# Action item
Please copy each line of the data that includes the string "불편함이".

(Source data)

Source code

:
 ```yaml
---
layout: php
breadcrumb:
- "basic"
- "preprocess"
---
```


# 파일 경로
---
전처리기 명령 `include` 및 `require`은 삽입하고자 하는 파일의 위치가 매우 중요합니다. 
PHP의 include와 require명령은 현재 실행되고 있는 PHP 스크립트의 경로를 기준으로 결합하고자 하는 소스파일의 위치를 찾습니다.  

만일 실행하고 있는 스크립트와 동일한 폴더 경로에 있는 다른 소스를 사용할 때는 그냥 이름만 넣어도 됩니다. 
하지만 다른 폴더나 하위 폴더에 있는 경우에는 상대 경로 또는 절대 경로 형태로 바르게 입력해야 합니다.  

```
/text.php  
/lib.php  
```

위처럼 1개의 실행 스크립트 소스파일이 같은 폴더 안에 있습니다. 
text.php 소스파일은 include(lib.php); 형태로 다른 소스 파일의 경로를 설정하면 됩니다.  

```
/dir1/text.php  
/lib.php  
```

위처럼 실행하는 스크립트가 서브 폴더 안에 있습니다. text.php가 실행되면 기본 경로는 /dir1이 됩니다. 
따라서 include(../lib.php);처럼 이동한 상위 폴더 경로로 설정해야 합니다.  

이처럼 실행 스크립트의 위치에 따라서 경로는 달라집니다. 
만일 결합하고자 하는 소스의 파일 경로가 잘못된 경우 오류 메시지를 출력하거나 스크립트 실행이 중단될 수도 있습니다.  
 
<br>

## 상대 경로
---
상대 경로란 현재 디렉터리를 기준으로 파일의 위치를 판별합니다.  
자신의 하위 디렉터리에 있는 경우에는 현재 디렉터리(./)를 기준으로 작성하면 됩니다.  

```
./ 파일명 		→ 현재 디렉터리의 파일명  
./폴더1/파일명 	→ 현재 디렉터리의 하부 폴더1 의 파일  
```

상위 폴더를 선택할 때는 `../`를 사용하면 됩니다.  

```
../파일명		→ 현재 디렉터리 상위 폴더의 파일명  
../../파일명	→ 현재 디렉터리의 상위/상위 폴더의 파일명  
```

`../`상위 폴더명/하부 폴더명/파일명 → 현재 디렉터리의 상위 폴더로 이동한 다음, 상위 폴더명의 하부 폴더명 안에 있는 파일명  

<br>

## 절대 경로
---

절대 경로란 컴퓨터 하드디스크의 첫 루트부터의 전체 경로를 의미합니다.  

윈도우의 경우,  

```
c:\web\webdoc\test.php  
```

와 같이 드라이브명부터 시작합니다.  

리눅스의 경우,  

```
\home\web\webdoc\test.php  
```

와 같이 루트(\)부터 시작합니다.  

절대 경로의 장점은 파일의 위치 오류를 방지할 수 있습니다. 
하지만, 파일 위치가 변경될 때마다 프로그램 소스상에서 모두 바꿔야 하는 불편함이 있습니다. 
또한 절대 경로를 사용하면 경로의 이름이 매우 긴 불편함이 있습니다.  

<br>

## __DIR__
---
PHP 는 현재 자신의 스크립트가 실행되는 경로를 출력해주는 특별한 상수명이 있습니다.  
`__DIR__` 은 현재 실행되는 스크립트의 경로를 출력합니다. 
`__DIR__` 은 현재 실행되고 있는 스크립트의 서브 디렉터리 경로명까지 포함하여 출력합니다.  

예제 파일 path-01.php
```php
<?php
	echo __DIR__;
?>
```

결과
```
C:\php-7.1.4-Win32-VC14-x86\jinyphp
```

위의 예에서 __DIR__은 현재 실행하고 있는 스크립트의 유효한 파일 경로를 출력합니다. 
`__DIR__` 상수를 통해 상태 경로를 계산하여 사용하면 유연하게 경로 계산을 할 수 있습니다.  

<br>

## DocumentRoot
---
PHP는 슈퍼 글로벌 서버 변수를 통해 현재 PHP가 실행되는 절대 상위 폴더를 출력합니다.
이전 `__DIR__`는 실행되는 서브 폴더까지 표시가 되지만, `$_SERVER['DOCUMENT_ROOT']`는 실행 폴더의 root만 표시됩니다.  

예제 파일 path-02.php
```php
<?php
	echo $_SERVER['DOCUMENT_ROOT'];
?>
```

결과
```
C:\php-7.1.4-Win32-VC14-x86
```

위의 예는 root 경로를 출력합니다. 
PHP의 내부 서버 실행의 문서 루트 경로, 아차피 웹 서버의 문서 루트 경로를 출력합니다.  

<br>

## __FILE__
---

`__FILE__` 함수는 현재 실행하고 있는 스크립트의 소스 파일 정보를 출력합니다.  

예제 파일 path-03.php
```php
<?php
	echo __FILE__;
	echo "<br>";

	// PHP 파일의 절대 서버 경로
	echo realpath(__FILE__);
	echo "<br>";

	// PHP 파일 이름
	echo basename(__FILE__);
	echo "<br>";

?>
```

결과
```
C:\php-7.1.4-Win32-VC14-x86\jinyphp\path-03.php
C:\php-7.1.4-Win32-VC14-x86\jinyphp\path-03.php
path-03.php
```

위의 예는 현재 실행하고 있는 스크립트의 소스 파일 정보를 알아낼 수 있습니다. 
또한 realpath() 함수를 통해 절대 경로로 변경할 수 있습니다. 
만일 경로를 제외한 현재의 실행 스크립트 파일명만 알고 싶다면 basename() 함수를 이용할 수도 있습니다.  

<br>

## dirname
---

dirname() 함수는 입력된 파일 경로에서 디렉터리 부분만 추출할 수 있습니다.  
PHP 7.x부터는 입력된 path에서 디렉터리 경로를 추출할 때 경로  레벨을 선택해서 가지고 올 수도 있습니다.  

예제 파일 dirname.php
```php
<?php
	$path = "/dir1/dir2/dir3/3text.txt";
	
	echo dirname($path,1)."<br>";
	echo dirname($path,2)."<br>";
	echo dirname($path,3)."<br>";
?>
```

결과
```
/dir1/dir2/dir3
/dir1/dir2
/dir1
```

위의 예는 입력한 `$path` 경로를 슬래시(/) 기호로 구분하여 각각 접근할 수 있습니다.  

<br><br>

# Task output
하지만, 파일 위치가 변경될 때마다 프로그램 소스상에서 모두 바꿔야 하는 불편함이 있습니다. 
또한 절대 경로를 사용하면 경로의 이름이 매우 긴 불편함이 있습니다.  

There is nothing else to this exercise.